• [AIM OF THE TASK]: In the entries below, how many lines hold the string "recipes"? Answer with the number only.

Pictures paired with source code
BEGIN
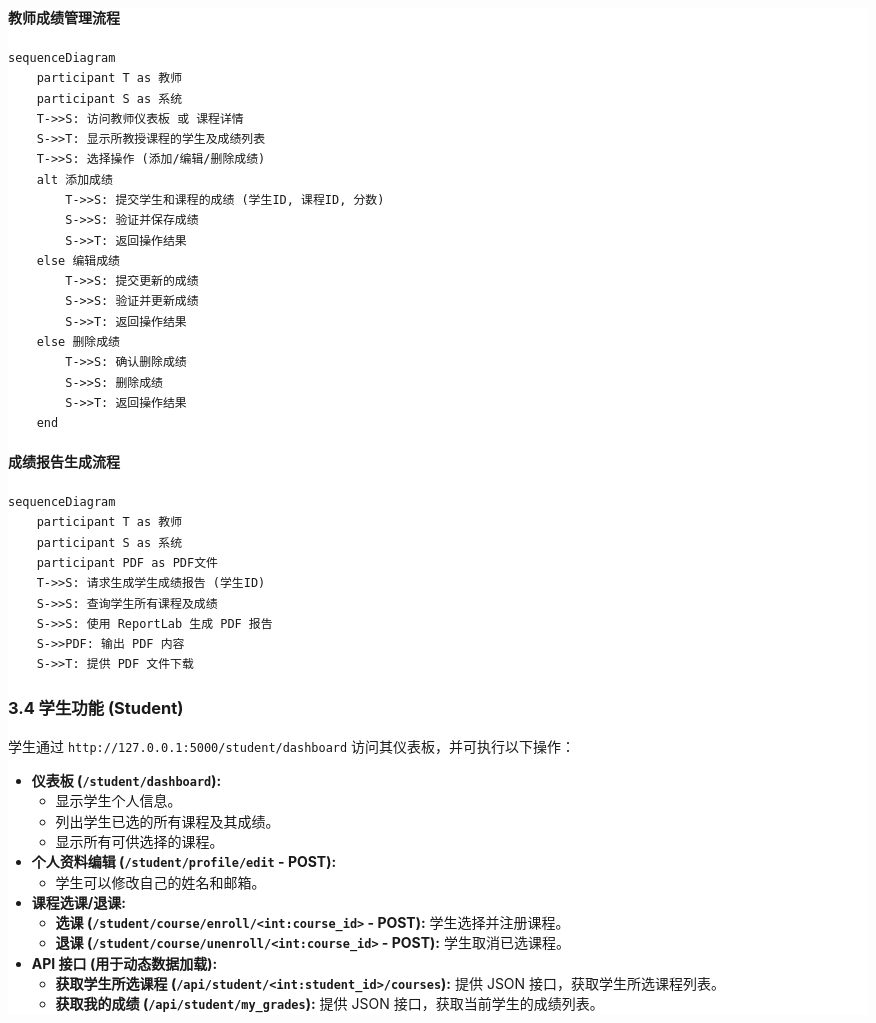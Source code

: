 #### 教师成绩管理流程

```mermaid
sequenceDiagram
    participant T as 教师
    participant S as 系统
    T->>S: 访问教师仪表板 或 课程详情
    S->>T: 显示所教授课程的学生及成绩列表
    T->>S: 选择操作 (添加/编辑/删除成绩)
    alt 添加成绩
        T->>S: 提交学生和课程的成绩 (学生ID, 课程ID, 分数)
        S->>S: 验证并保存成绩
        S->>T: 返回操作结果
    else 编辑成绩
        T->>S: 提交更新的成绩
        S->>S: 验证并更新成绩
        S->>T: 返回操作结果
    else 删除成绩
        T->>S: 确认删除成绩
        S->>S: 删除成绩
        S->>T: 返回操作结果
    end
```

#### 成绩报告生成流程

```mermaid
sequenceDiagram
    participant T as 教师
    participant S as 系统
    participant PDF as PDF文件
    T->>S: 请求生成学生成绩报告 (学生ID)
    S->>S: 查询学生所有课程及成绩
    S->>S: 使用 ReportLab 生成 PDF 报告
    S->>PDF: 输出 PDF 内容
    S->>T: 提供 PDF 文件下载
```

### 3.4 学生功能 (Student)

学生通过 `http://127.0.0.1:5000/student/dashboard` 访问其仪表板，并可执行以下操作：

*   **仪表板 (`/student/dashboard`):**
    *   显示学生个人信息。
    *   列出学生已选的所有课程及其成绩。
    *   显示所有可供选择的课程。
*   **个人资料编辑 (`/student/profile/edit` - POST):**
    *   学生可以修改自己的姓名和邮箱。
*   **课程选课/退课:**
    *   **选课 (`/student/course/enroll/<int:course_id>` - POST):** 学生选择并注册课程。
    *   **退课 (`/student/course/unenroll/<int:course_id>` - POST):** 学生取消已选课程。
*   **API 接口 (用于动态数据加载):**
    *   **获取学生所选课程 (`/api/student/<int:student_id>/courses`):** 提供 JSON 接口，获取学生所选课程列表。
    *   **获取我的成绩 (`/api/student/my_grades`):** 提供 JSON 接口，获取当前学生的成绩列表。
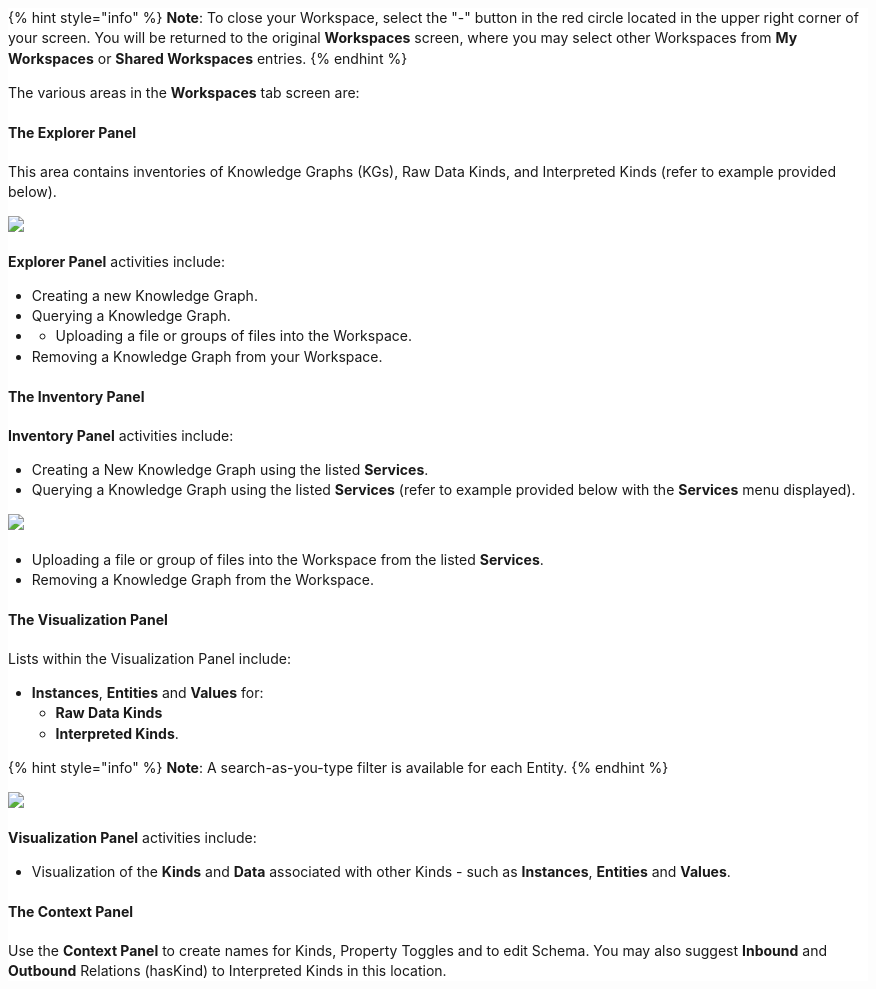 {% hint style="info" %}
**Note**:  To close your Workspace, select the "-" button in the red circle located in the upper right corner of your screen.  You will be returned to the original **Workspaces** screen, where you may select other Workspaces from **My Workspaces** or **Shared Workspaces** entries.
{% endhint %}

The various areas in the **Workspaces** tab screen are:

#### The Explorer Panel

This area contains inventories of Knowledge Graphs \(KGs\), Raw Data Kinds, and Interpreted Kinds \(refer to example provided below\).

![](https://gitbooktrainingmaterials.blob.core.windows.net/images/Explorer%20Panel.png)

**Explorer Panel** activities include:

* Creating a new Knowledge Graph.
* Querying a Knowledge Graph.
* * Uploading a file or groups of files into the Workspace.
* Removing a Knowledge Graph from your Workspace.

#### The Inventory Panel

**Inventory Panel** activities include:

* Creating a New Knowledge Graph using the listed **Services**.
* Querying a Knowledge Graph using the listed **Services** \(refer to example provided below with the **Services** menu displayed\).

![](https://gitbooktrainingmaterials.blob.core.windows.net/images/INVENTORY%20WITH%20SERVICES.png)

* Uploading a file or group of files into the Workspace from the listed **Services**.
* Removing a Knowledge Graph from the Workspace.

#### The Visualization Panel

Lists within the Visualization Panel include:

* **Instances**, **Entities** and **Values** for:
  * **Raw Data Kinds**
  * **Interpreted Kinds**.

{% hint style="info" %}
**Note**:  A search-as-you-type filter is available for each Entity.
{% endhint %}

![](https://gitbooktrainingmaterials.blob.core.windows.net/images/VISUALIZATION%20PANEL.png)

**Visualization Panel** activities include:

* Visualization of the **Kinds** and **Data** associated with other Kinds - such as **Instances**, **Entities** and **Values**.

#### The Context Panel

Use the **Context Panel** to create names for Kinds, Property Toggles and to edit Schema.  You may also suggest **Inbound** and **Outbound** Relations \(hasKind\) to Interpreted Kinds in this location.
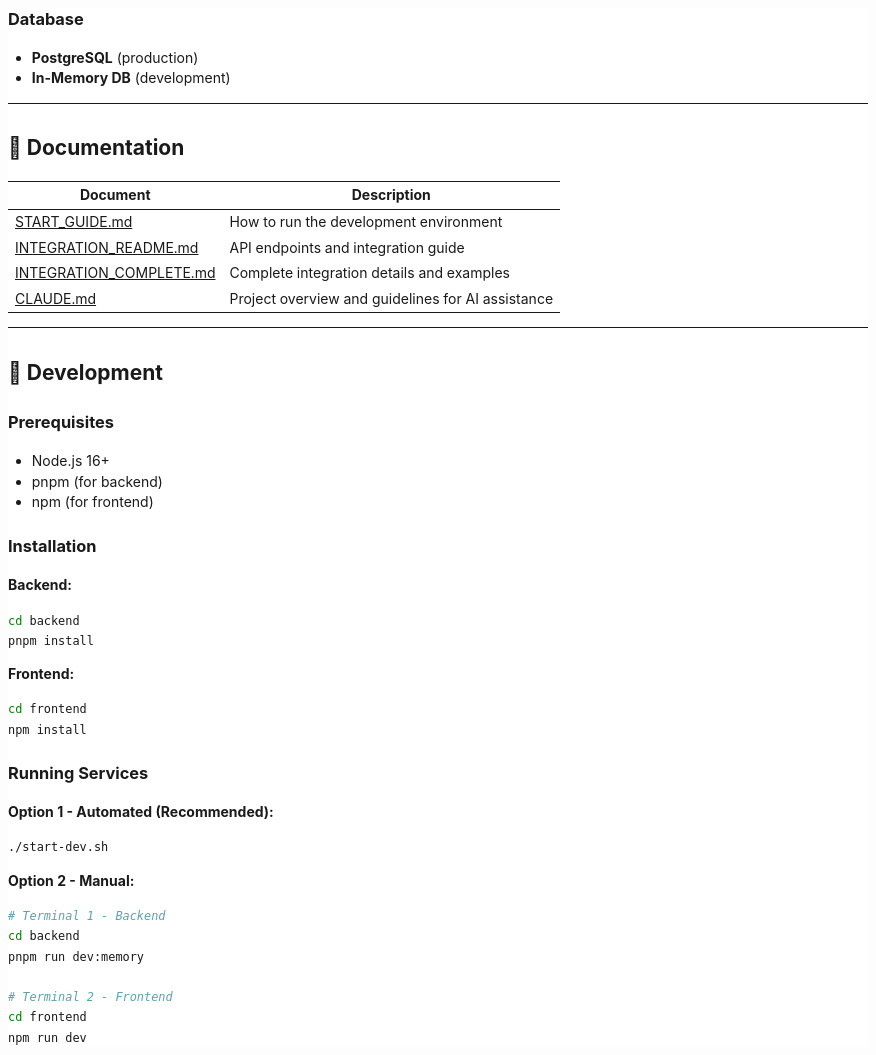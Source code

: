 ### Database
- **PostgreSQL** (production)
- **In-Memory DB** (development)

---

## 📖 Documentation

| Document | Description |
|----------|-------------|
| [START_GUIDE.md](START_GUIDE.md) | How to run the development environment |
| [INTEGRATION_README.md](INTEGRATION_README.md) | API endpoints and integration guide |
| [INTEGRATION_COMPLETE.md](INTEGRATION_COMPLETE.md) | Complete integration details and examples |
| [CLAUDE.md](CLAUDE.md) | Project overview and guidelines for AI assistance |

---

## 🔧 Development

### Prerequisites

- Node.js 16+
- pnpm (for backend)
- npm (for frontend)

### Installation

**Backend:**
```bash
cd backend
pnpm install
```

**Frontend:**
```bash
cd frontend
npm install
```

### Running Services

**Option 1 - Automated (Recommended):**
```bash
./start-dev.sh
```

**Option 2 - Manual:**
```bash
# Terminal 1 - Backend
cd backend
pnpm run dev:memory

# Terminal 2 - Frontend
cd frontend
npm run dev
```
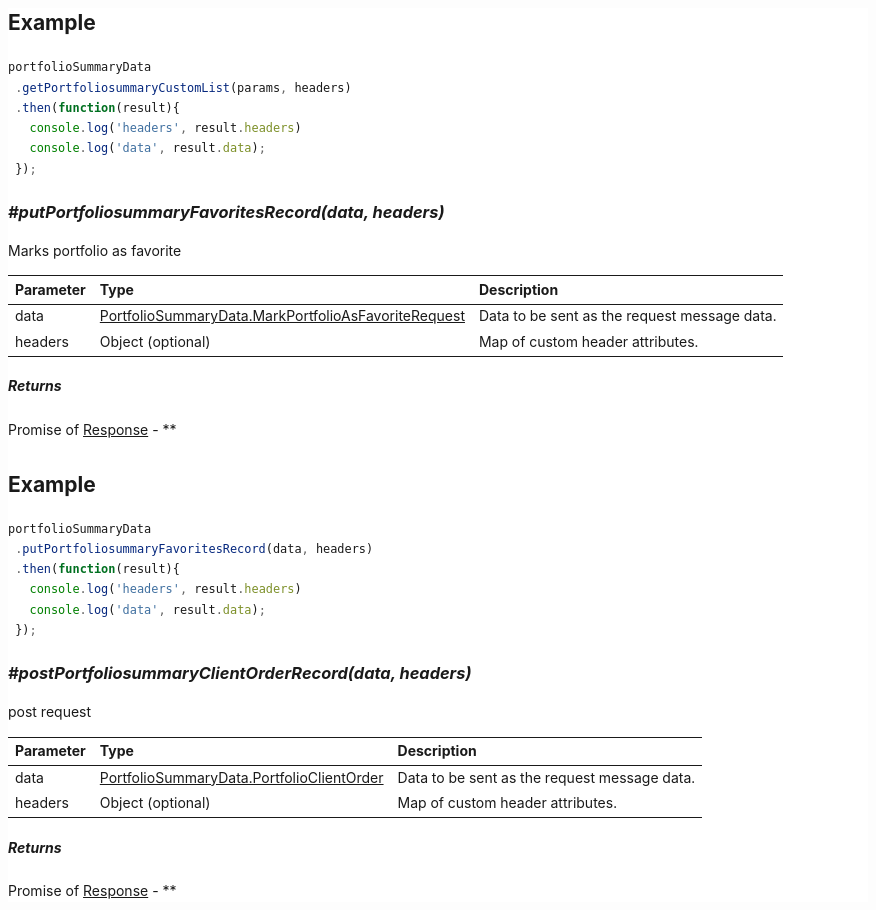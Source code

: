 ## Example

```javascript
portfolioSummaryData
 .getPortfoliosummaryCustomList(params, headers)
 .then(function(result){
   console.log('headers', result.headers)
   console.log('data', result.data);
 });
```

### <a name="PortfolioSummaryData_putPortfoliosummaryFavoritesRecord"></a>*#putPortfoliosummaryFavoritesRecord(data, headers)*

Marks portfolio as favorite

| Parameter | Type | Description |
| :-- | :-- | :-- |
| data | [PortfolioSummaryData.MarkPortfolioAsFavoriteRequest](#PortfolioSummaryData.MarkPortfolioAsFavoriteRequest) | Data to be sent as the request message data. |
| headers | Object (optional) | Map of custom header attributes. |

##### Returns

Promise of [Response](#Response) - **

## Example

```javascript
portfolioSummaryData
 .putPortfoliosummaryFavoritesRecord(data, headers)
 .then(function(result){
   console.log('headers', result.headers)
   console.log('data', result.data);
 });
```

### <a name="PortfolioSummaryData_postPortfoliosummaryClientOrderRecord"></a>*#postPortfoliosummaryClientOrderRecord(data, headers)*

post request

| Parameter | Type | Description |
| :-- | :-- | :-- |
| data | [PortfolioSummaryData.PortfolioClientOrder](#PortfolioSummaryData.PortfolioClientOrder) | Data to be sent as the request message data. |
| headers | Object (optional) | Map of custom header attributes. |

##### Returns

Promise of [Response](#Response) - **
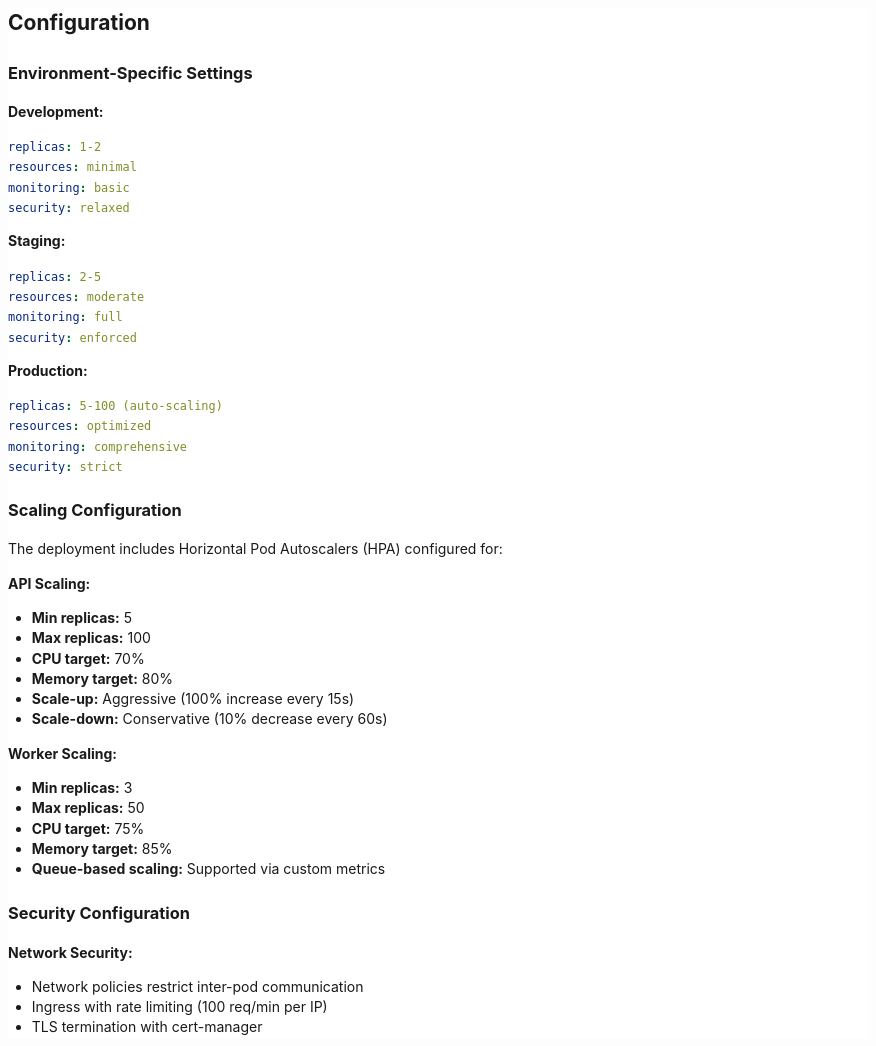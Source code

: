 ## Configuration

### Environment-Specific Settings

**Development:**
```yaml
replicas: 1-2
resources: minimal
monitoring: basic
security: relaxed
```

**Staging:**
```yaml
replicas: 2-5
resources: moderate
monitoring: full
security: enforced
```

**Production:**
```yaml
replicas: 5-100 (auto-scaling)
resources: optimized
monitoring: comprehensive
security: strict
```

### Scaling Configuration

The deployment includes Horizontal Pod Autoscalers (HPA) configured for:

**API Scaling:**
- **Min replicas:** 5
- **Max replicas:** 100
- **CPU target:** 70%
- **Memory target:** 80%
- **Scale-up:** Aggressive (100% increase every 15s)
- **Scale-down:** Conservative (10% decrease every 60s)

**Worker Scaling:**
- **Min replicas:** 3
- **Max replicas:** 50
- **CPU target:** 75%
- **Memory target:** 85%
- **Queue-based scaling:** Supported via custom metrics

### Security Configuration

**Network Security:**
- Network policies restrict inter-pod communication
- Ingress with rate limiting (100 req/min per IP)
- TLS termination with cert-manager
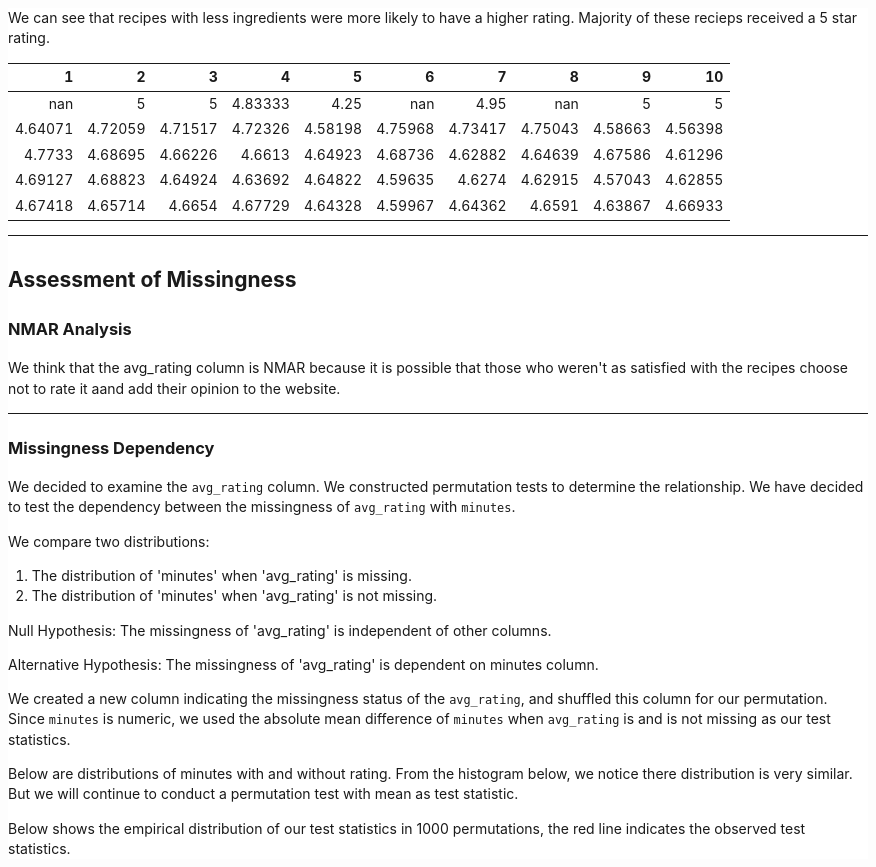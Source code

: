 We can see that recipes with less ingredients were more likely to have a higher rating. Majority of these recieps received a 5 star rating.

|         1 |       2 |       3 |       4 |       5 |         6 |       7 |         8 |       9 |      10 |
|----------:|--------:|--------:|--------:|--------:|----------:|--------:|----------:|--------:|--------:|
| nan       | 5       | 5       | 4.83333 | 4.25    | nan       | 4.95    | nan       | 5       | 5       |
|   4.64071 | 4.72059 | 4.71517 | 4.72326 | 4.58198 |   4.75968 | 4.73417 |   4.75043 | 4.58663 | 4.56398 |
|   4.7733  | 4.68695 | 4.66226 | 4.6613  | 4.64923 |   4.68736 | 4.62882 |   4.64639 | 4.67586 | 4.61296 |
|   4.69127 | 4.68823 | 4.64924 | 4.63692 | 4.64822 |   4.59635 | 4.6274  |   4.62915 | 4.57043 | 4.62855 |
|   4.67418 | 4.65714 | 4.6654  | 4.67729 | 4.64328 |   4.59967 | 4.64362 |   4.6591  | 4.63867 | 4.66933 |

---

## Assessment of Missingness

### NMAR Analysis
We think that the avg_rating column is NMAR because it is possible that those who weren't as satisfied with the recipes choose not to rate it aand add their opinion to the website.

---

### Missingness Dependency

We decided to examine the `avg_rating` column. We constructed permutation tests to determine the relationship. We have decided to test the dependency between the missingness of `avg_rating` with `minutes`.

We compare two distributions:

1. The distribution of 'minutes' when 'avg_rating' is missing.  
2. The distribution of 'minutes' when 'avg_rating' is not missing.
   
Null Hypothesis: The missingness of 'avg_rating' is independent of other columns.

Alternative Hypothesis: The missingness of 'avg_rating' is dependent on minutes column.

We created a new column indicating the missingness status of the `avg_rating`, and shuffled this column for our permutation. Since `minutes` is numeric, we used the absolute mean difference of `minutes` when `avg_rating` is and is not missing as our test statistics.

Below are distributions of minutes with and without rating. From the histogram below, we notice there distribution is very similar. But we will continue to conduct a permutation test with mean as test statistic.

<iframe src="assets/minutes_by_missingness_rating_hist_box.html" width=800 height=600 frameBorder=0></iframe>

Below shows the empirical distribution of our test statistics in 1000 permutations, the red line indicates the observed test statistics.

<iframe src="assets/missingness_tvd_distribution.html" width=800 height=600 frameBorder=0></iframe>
END
• [YOUR SOLUTION]: 2